Realizing Native INT8 Compute for Diffusion Transformers on Consumer GPUs: A Fused INT8 GEMM Kernel for Ideogram 4.0

Post-training INT8 (W8A8) quantization of diffusion transformers is widely deployed as a speed optimization, yet on consumer Ampere GPUs it is frequently slower than the FP8 and NF4 alternatives it is meant to beat. We trace this to a software artifact: the production "INT8" forward quantizes weights and activations only to immediately dequantize them back to bf16 and run a bf16 matrix multiply, never engaging the GPU's INT8 tensor cores, so the hardware's compute advantage is left entirely unrealized. We close this gap with a single fused Triton INT8 GEMM (int8xint8->int32 on Ampere tensor cores, with per-token x per-channel dequantization and bias folded into the epilogue, autotuned per GEMM shape) dropped into the Ideogram 4.0 diffusion transformer's linear layers in place of the dequantize-to-bf16 path. In the kernel, the int8xint8->int32 accumulation is bit-exact against torch._int_mm and the dequantized output matches the reference at cosine similarity 1.0 with no NaNs, running 2.8-4.2x faster than bf16 per GEMM. End to end it delivers a ~1.1x (~9-10%) speedup at 768px, and at 1024px it generates an image in 156.5 s on a single RTX 3090, faster than the single-card NF4 (164.5 s) and FP8 (172.9 s) baselines, at no measurable quality cost on these point estimates (PickScore/CLIPScore). INT8 thus goes from the slowest variant to the fastest, and 1024px becomes single-GPU feasible. The primary speed criterion (beat FP8, by ~9.5%) is comfortably met; the NF4 margin (~4.9%, single-run n=4) is within run-to-run variance we did not quantify and is best read as consistent with meeting the stretch target. We close with an honest deployment map: the win is specific to consumer Ampere, and on A100 and B200 the same kernel loses to those cards' fast native bf16/FP8 paths.
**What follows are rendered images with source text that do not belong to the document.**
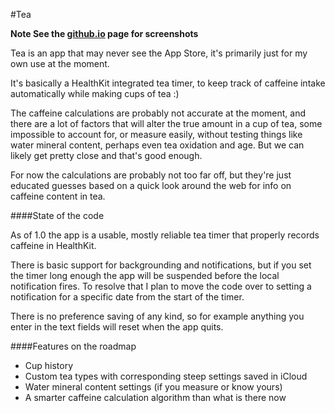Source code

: #Tea

**Note See the [github.io](http://infincia.github.io/tea/) page for screenshots**

Tea is an app that may never see the App Store, it's primarily just for my own use at the moment.

It's basically a HealthKit integrated tea timer, to keep track of caffeine intake automatically while making cups of tea :)

The caffeine calculations are probably not accurate at the moment, and there are a lot of factors that will alter the true amount in a cup of tea, some impossible to account for, or measure easily, without testing things like water mineral content, perhaps even tea oxidation and age. But we can likely get pretty close and that's good enough.

For now the calculations are probably not too far off, but they're just educated guesses based on a quick look around the web for info on caffeine content in tea.

####State of the code

As of 1.0 the app is a usable, mostly reliable tea timer that properly records caffeine in HealthKit.

There is basic support for backgrounding and notifications, but if you set the timer long enough the app will be suspended before the local notification fires. To resolve that I plan to move the code over to setting a notification for a specific date from the start of the timer.

There is no preference saving of any kind, so for example anything you enter in the text fields will reset when the app quits.

####Features on the roadmap

* Cup history
* Custom tea types with corresponding steep settings saved in iCloud
* Water mineral content settings (if you measure or know yours)
* A smarter caffeine calculation algorithm than what is there now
翻译：扩散变换器的训练后INT8（W8A8）量化作为速度优化手段被广泛部署，然而在消费级安培GPU上，其运行速度往往慢于本应超越的FP8和NF4方案。我们将其归因于软件架构缺陷：实际部署的"INT8"前向过程先将权重和激活值量化，随后立即反量化回bf16并执行bf16矩阵乘法，从未调用GPU的INT8张量核心，因此硬件计算优势完全未得到利用。我们通过将单一融合Triton INT8 GEMM核函数（在安培张量核心上执行int8×int8→int32运算，在每个token间/每个通道间反量化与偏置合并至寄存器末尾，按GEMM形状自动调优）嵌入Ideogram 4.0扩散变换器的线性层，替代原有的反量化至bf16路径，从而弥合了这一性能差距。在该核函数中，int8×int8→int32累加结果与torch._int_mm实现完全逐位一致，反量化输出与参考结果在余弦相似度为1.0且无NaN的条件下保持一致，每个GEMM运算速度较bf16提升2.8-4.2倍。端到端测试中，在768px分辨率下实现了约1.1倍（~9-10%）加速，在1024px分辨率下使用单卡RTX 3090生成图像仅需156.5秒，优于单卡NF4（164.5秒）和FP8（172.9秒）基准方案，且在这些点估计指标（PickScore/CLIPScore）上未检测到质量损失。因此，INT8从最慢方案跃升至最快方案，1024px分辨率成为单GPU可行方案。主要速度指标（超越FP8约9.5%）轻松达成；NF4的边际优势（约4.9%，单次运行n=4）处于我们未量化的运行间方差范围内，最合理的解读是与达标预期相符。我们最后给出诚实的部署路线图：该优势仅适用于消费级安培架构，在A100和B200上相同核函数的性能反而低于这些显卡的快速原生bf16/FP8路径。